-------- Data shown --------

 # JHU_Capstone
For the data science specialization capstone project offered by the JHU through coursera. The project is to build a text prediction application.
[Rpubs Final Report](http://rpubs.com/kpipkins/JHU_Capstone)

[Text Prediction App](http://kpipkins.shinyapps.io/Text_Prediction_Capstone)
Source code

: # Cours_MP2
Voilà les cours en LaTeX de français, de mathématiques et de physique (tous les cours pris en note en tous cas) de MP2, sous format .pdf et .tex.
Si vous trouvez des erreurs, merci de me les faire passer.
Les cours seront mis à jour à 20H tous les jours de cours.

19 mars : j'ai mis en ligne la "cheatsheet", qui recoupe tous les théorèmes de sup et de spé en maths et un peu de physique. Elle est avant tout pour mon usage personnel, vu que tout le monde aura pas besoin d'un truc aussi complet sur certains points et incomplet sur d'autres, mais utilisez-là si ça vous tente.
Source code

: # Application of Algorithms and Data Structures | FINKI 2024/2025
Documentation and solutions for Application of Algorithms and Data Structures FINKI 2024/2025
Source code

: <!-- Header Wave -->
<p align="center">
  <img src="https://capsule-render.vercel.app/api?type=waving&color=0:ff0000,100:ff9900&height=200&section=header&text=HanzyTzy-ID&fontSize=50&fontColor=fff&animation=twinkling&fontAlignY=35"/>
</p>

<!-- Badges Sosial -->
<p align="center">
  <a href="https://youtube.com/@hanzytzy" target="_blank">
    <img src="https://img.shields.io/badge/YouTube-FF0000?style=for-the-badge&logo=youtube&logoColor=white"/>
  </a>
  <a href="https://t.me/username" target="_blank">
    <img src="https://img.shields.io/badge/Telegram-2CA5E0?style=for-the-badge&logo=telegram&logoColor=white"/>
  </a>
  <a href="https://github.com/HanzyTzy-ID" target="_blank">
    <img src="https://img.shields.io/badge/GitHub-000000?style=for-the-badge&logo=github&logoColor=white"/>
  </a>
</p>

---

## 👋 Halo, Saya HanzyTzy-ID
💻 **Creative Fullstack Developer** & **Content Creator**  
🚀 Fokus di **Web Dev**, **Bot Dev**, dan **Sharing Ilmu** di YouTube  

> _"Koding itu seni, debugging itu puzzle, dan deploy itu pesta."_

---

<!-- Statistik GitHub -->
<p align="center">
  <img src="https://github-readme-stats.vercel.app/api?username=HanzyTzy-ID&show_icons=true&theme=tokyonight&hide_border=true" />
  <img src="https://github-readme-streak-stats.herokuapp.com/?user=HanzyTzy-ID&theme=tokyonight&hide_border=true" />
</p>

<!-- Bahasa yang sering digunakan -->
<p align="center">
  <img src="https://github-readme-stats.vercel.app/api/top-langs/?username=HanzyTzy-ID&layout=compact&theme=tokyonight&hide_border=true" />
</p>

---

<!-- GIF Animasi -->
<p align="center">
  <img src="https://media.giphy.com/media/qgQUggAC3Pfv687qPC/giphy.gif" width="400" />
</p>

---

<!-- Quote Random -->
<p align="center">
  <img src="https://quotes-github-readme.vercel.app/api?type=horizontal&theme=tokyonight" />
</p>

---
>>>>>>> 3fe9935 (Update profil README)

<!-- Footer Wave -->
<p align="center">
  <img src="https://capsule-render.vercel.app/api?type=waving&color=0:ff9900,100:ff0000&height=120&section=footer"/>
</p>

--------

▸ The problem: All lines in the entries above that hold the word "true" need to be copied.

▸ Result for this task:
  <img src="https://github-readme-stats.vercel.app/api?username=HanzyTzy-ID&show_icons=true&theme=tokyonight&hide_border=true" />
  <img src="https://github-readme-streak-stats.herokuapp.com/?user=HanzyTzy-ID&theme=tokyonight&hide_border=true" />
  <img src="https://github-readme-stats.vercel.app/api/top-langs/?username=HanzyTzy-ID&layout=compact&theme=tokyonight&hide_border=true" />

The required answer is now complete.